To shine more light on how exactly games revenue is reported at Tencent, we spoke with Tencent’s investor relations who were happy to clarify:
Tencent’s Online Games revenue segment (RMB 22.8 billion) in Q1 2017 consisted of:
- PC Client Games revenue (RMB 14.1 billion)
- Approximately two thirds of Smartphone Games revenue (circa RMB 8.6 billion)
- PC Web Games and Console Games (circa RMB 0.1 billion combined)
The first nuance to note is that Tencent’s Smartphone Games revenue is booked partially under Online Games and partially under Social Networks. While the former mostly (but not exclusively) includes in-house games, the latter books revenue from games (often 3rd party), which are distributed via Tencent’s social networks like QQ. Tencent’s IR confirmed that in Q1 2017, approximately two thirds of the RMB 12.9 billion Smartphone Games revenue was booked under Online Games, while the rest was booked under Social Networks.

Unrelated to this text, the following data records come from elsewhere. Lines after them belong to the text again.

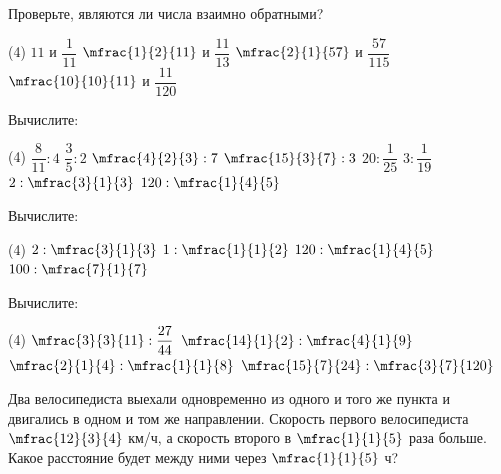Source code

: %
%
\begin{homework}[number=1]
	\begin{listofex}
		\item Проверьте, являются ли числа взаимно обратными?
		\begin{tasks}(4)
			\task \( 11 \) и \( \dfrac{1}{11} \)
			\task \( \mfrac{1}{2}{11} \) и \( \dfrac{11}{13} \)
			\task \( \mfrac{2}{1}{57} \) и \( \dfrac{57}{115} \)
			\task \( \mfrac{10}{10}{11} \) и \( \dfrac{11}{120} \)
		\end{tasks}
		\item Вычислите:
		\begin{tasks}(4)
			\task \( \dfrac{8}{11}:4 \)
			\task \( \dfrac{3}{5}:2 \)
			\task \( \mfrac{4}{2}{3}:7 \)
			\task \( \mfrac{15}{3}{7}:3 \)
			\task \( 20:\dfrac{1}{25} \)
			\task \( 3:\dfrac{1}{19} \)
			\task \( 2:\mfrac{3}{1}{3} \)
			\task \( 120:\mfrac{1}{4}{5} \)
		\end{tasks}
		\item Вычислите:
		\begin{tasks}(4)
			\task \( 2:\mfrac{3}{1}{3} \)
			\task \( 1:\mfrac{1}{1}{2} \)
			\task \( 120:\mfrac{1}{4}{5} \)
			\task \( 100:\mfrac{7}{1}{7} \)
		\end{tasks}
		\item Вычислите:
		\begin{tasks}(4)
			\task \( \mfrac{3}{3}{11}:\dfrac{27}{44} \)
			\task \( \mfrac{14}{1}{2}:\mfrac{4}{1}{9} \)
			\task \( \mfrac{2}{1}{4}:\mfrac{1}{1}{8} \)
			\task \( \mfrac{15}{7}{24}:\mfrac{3}{7}{120} \)
		\end{tasks}
		\item Два велосипедиста выехали одновременно из одного и того же пункта и двигались в одном и том же направлении. Скорость первого велосипедиста \( \mfrac{12}{3}{4} \) км/ч, а скорость второго в \( \mfrac{1}{1}{5} \) раза больше. Какое расстояние будет между ними через \( \mfrac{1}{1}{5} \) ч?
	\end{listofex}
\end{homework}
%
%
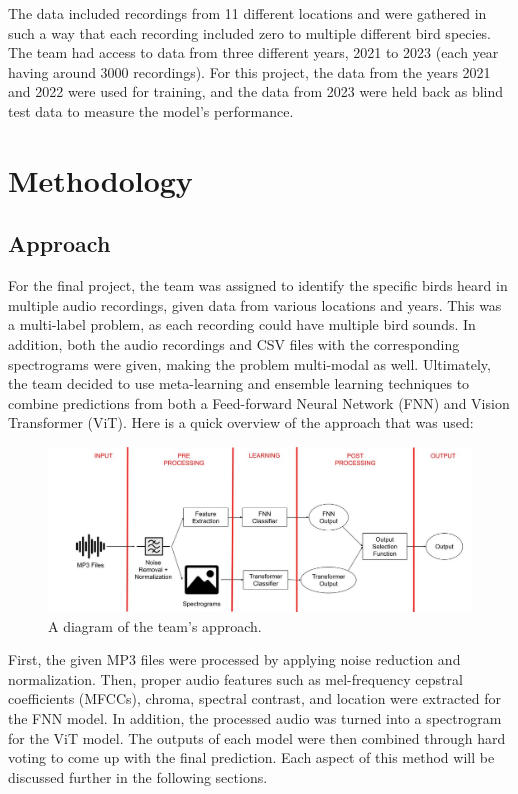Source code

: \documentclass[12pt, conference]{IEEEtran}
\begin{document}
The data included recordings from 11 different locations and were gathered in such a way that each recording included zero to multiple different bird species. The team had access to data from three different years, 2021 to 2023 (each year having around 3000 recordings). For this project, the data from the years 2021 and 2022 were used for training, and the data from 2023 were held back as blind test data to measure the model's performance.

\section{Methodology}
\subsection{Approach}

For the final project, the team was assigned to identify the specific birds heard in multiple audio recordings, given data from various locations and years. This was a multi-label problem, as each recording could have multiple bird sounds. In addition, both the audio recordings and CSV files with the corresponding spectrograms were given, making the problem multi-modal as well. Ultimately, the team decided to use meta-learning and ensemble learning techniques to combine predictions from both a Feed-forward Neural Network (FNN) and Vision Transformer (ViT). Here is a quick overview of the approach that was used:

\begin{figure}[htbp]
\centerline{\includegraphics[width=\columnwidth]{figures/approach_diagram.jpg}}
\caption{A diagram of the team's approach.}
\label{appraoch}
\end{figure}

First, the given MP3 files were processed by applying noise reduction and normalization. Then, proper audio features such as mel-frequency cepstral coefficients (MFCCs), chroma, spectral contrast, and location were extracted for the FNN model. In addition, the processed audio was turned into a spectrogram for the ViT model. The outputs of each model were then combined through hard voting to come up with the final prediction. Each aspect of this method will be discussed further in the following sections.
\end{document}

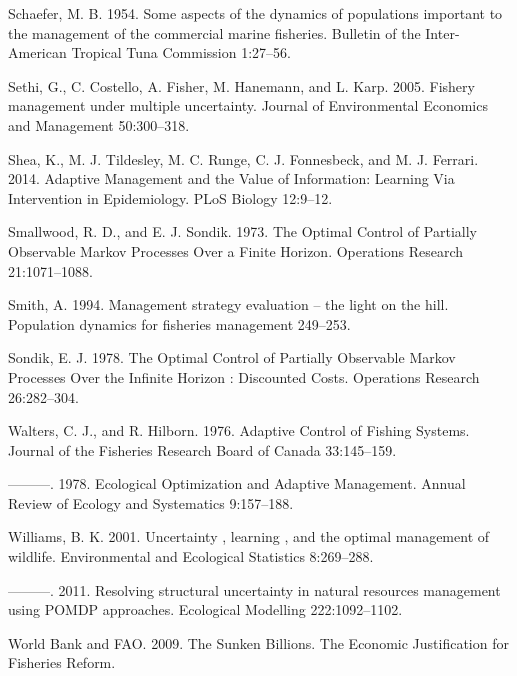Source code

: \documentclass[3p]{elsarticle} %
\begin{document}
\leavevmode\hypertarget{ref-Schaefer1954}{}%
Schaefer, M. B. 1954. Some aspects of the dynamics of populations
important to the management of the commercial marine fisheries. Bulletin
of the Inter-American Tropical Tuna Commission 1:27--56.

\leavevmode\hypertarget{ref-Sethi2005}{}%
Sethi, G., C. Costello, A. Fisher, M. Hanemann, and L. Karp. 2005.
Fishery management under multiple uncertainty. Journal of Environmental
Economics and Management 50:300--318.

\leavevmode\hypertarget{ref-Shea2014}{}%
Shea, K., M. J. Tildesley, M. C. Runge, C. J. Fonnesbeck, and M. J.
Ferrari. 2014. Adaptive Management and the Value of Information:
Learning Via Intervention in Epidemiology. PLoS Biology 12:9--12.

\leavevmode\hypertarget{ref-Smallwood1973}{}%
Smallwood, R. D., and E. J. Sondik. 1973. The Optimal Control of
Partially Observable Markov Processes Over a Finite Horizon. Operations
Research 21:1071--1088.

\leavevmode\hypertarget{ref-Smith1994}{}%
Smith, A. 1994. Management strategy evaluation -- the light on the hill.
Population dynamics for fisheries management 249--253.

\leavevmode\hypertarget{ref-Sondik1978}{}%
Sondik, E. J. 1978. The Optimal Control of Partially Observable Markov
Processes Over the Infinite Horizon : Discounted Costs. Operations
Research 26:282--304.

\leavevmode\hypertarget{ref-Walters1976}{}%
Walters, C. J., and R. Hilborn. 1976. Adaptive Control of Fishing
Systems. Journal of the Fisheries Research Board of Canada 33:145--159.

\leavevmode\hypertarget{ref-Walters1978}{}%
---------. 1978. Ecological Optimization and Adaptive Management. Annual
Review of Ecology and Systematics 9:157--188.

\leavevmode\hypertarget{ref-Williams2001}{}%
Williams, B. K. 2001. Uncertainty , learning , and the optimal
management of wildlife. Environmental and Ecological Statistics
8:269--288.

\leavevmode\hypertarget{ref-Williams2011}{}%
---------. 2011. Resolving structural uncertainty in natural resources
management using POMDP approaches. Ecological Modelling 222:1092--1102.

\leavevmode\hypertarget{ref-FAO2009}{}%
World Bank and FAO. 2009. The Sunken Billions. The Economic
Justification for Fisheries Reform.
\end{document}
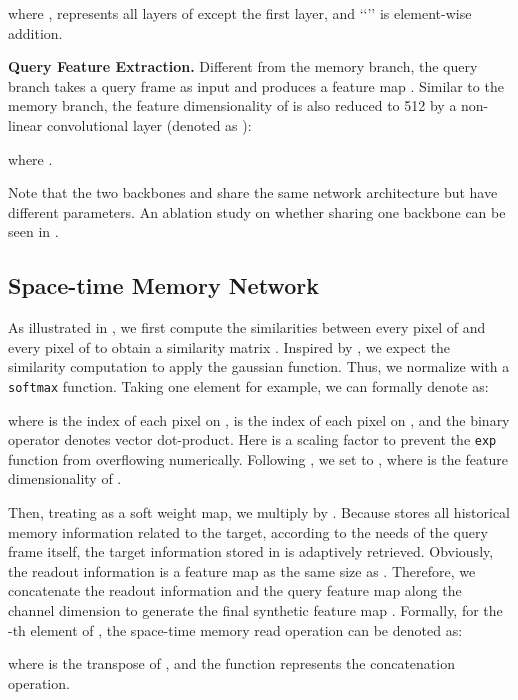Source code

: \documentclass[final]{cvpr}
\begin{document}
where ,  represents all layers of  except the first layer, and \lq\lq{}\rq\rq{} is element-wise addition.
\par
\textbf{Query Feature Extraction.}
Different from the memory branch, the query branch takes a query frame  as input and produces a feature map .
Similar to the memory branch, the feature dimensionality of  is also reduced to 512 by a non-linear convolutional layer (denoted as ):

where .
\par
Note that the two backbones  and  share the same network architecture but have different parameters.
An ablation study on whether sharing one backbone can be seen in .
\par

\subsection{Space-time Memory Network}\label{subsec:space-time-memory-reader}
As illustrated in , we first compute the similarities between every pixel of  and every pixel of  to obtain a similarity matrix .
Inspired by \cite{wang2018non}, we expect the similarity computation to apply the gaussian function.
Thus, we normalize  with a \verb!softmax! function.
Taking one element  for example, we can formally denote  as:

where  is the index of each pixel on ,  is the index of each pixel on , and the binary operator  denotes vector dot-product.
Here  is a scaling factor to prevent the \verb!exp! function from overflowing numerically.
Following \cite{Vaswani2017AttentionIA}, we set  to , where  is the feature dimensionality of .

Then, treating  as a soft weight map, we multiply  by .
Because  stores all historical memory information related to the target, according to the needs of the query frame itself, the target information stored in  is adaptively retrieved.
Obviously, the readout information is a feature map as the same size as .
Therefore, we concatenate the readout information and the query feature map  along the channel dimension to generate the final synthetic feature map .
Formally, for the -th element of , the space-time memory read operation can be denoted as:

where  is the transpose of , and the  function represents the concatenation operation.
\end{document}
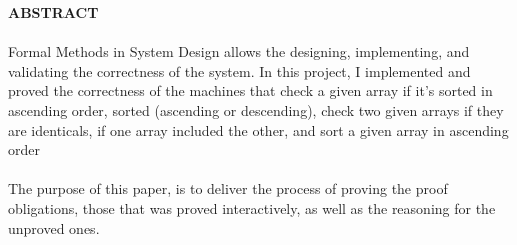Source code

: \begin{center}
\thispagestyle{empty}
\vspace{2cm}
\LARGE{\textbf{ABSTRACT}}\\[1.0cm]
\end{center}
\thispagestyle{empty}
\large{\paragraph{}
Formal Methods in System Design allows the designing, implementing, and validating the correctness of the system. In this project, I implemented and proved the correctness of the machines that check a given array if it's sorted in ascending order, sorted (ascending or descending), check two given arrays if they are identicals, if one array included the other, and sort a given array in ascending order
}
\paragraph{}
The purpose of this paper, is to deliver the process of proving the proof obligations, those that was proved interactively, as well as the reasoning for the unproved ones.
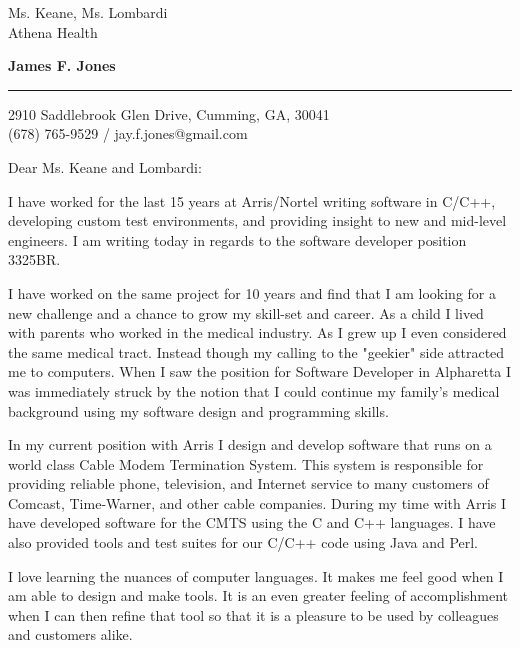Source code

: \documentclass{letter} %
\begin{document}
\signature{James F. Jones}           %
\longindentation=0pt                       %
\let\raggedleft\raggedright                %
 
 
\begin{letter}{Ms. Keane, Ms. Lombardi\\
Athena Health
}


\begin{flushleft}
{\large\bf James F. Jones}
\end{flushleft}
\medskip\hrule height 1pt
\begin{flushright}
\hfill 2910 Saddlebrook Glen Drive, Cumming, GA, 30041\\
\hfill (678) 765-9529 / jay.f.jones@gmail.com
\end{flushright} 
\vfill %

\opening{Dear Ms. Keane and Lombardi:} 
 
\noindent 
I have worked for the last 15 years at Arris/Nortel
writing software in C/C++, developing custom test environments,
and providing insight to new and mid-level engineers.
I am writing today in regards to the software developer position
3325BR.

\noindent I have worked on the same project for 10 years and find
that I am looking for a new challenge and a chance to grow my 
skill-set and career.  As a child I lived with parents who worked
in the medical industry. As I grew up I even considered the same
medical tract.  Instead though my calling to the "geekier" side
attracted me to computers.  When I saw the position for Software 
Developer in Alpharetta I was immediately struck by the notion that 
I could continue my family's medical background using my software
design and programming skills.

In my current position with Arris I design and develop software
that runs on a world class Cable Modem Termination System. This
system is responsible for providing reliable phone, television, and Internet
service to many customers of Comcast, Time-Warner, and other 
cable companies. During my time with Arris I have developed software
for the CMTS using the C and C++ languages. I have also provided tools and test 
suites for our C/C++ code using Java and Perl.

I love learning the nuances of computer languages.  It makes me feel good 
when I am able to design and make tools.  It is an even greater
feeling of accomplishment when I can then refine that tool so that it is a
pleasure to be used by colleagues and customers alike.


\end{letter}
\end{document}
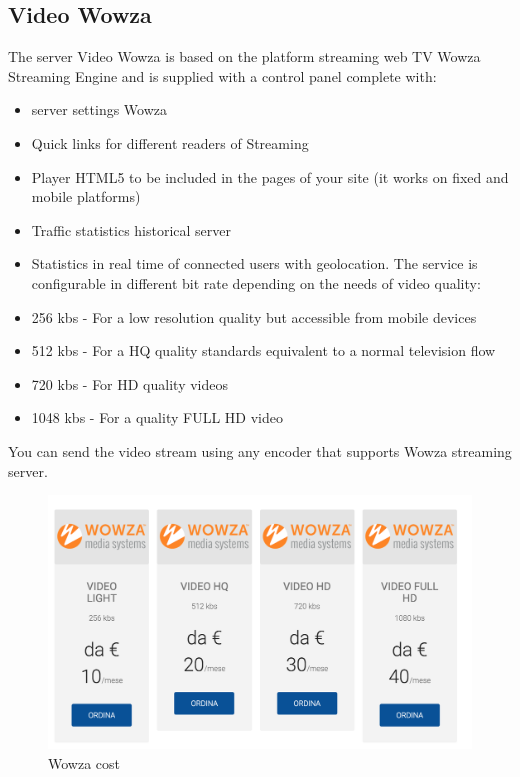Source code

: \newpage 

\subsection{Video Wowza}
\label{sec:Video Wowza}
 The server Video Wowza is based on the platform streaming web TV Wowza Streaming Engine and is supplied with a control panel complete with:
\begin{itemize}

\item server settings Wowza
\item Quick links for different readers of Streaming
\item Player HTML5 to be included in the pages of your site (it works on fixed and mobile platforms)
\item Traffic statistics historical server
\item Statistics in real time of connected users with geolocation. The service is configurable in different bit rate depending on the needs of video quality:
\item 256 kbs - For a low resolution quality but accessible from mobile devices
\item 512 kbs - For a HQ quality standards equivalent to a normal television flow
\item 720 kbs - For HD quality videos
\item 1048 kbs - For a quality FULL HD video
\end{itemize}

You can send the video stream using any encoder that supports Wowza streaming server.


\begin{figure}[!htb]
 \centering
 \includegraphics[width=1.0\linewidth]{images/chapter2/wowza.png}\hfill
 \caption[Wowza cost]{Wowza cost}
 \label{fig:fourV}
\end{figure}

This is important in helping estimate Tencent’s true revenue dependency on games. In this case, RMB 4.3 billion of the Social Network revenue line (which totalled RMB 12.3 billion) is directly attributable to games.
There could be various potential reasons why Tencent allocates revenue segments in this way. While this was not confirmed by Tencent’s IR, one reason may be to prevent the company’s revenue mix from appearing too games-heavy. With the current method, Online Games account for 65% of Tencent’s Value Added Services (VAS) revenue, but if a portion of Smartphone Games revenue was not booked under Social Networks, it would be 77% instead. The more games-heavy Tencent’s revenue mix becomes, the more it may get examined as a gaming company by investors, rather than a mobile life ecosystem company. Being judged on successes of individual titles is a much more volatile position to be in than being examined as a mobile life ecosystem company with games merely as a part of its monetization strategy.
Another key factor contributing to Tencent’s understatement of its gaming power (and dependency) is the fact that revenues from Supercell are not included in the company’s revenue mix. This is because Tencent does not own 100% of the company, so it is not obliged to disclose revenues as it would be with wholly-owned subsidiaries. The acquisition of Supercell was done through a separate vehicle – a consortium, the majority of which Tencent controls. So the only sign of Supercell’s performance that can be seen on Tencent’s financial reports is in form of Dividend Income in Other Gains, but not in revenues.
Supercell’s revenues reportedly reached $2.3 billion in 2016. Applying a rough quarterly average of $575 million this would account for an additional 17% of Tencent’s reported quarterly online games revenue, if Supercell was included.
All in all, Tencent’s true power in (and dependency on) the gaming world is far greater than its Online Games revenue line suggests.